The promise of cloud hosting, of infrastructure as a service (IAAS) and platform as a service (PAAS), is a fantasyland of carefree IT.  You’re free to concentrate on your business, gumdrops, and unicorns, while you let the cloud host take care of all those complicated servers and OS patches and network devices.

Be careful what you ask for.

By ceding responsibility for the management of your IT infrastructure to a cloud provider, you lose control of it.  It’s no longer your IT infrastructure.

Got a big event scheduled in which you want to ensure uptime of your computing resources?

Too bad, because that’s when the OS on your PAAS app servers is getting patched.  (Don’t worry, you won’t notice the degradation in service).

Cloud services are quite simply someone else’s infrastructure.

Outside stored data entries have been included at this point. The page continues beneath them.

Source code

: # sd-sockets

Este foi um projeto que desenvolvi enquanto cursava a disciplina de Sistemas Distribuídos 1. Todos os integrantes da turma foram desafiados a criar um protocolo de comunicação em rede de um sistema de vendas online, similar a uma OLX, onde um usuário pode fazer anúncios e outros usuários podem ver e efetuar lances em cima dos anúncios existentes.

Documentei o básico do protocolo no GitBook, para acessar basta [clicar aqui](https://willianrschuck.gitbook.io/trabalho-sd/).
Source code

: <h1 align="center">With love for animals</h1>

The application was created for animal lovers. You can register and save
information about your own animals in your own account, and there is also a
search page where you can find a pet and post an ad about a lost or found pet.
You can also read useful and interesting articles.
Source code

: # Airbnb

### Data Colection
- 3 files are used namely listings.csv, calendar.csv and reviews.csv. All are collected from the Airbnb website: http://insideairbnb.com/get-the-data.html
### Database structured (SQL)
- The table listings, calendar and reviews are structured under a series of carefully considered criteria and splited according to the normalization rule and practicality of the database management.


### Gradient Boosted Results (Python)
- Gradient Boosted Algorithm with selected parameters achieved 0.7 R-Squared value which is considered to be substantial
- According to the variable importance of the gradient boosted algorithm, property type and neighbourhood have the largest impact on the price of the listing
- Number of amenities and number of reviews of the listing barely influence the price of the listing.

I recently spent all night on an incident response bridge with my customer and a big-three cloud services provider working a Critical Severity service request.  We had a lot of smart engineers from the cloud provider on the technical bridge, and more smart engineers from my customer.  Everyone asked the right questions, parsed the right logs, dumped the right threads, and ran the right tools.  Nevertheless, after twelve hours, we had made no progress in understanding the sudden and highly disruptive latency affecting many separate environments in my customer’s subscription.  Finally, we wearily discovered that all traffic between my customer’s east-coast hosted PAAS web servers and their east-coast hosted PAAS SQL instances had inexplicably been rerouted cross-country and back again as part of a maintenance window.

None of the cloud provider’s support engineers on the call had been informed of this planned maintenance by their own company.  Of course, neither had my customer.

This is a serious lapse in communication and service management, a situation that most IT shops prevent with even the most basic change management discipline.

Not here.

In this case, the same carefree promises made by cloud service providers to their customers – don’t worry about running your infrastructure platforms – we’ll take care of it for you – seemed to be present between different units of the same cloud service provider.  We don’t need to communicate or announce an intrusive and high risk maintenance activity,  because this cloud stuff just fixes itself.

The cloud is not magical. It is not a substitute for, nor a guarantee of, good IT. You must remain vigilant.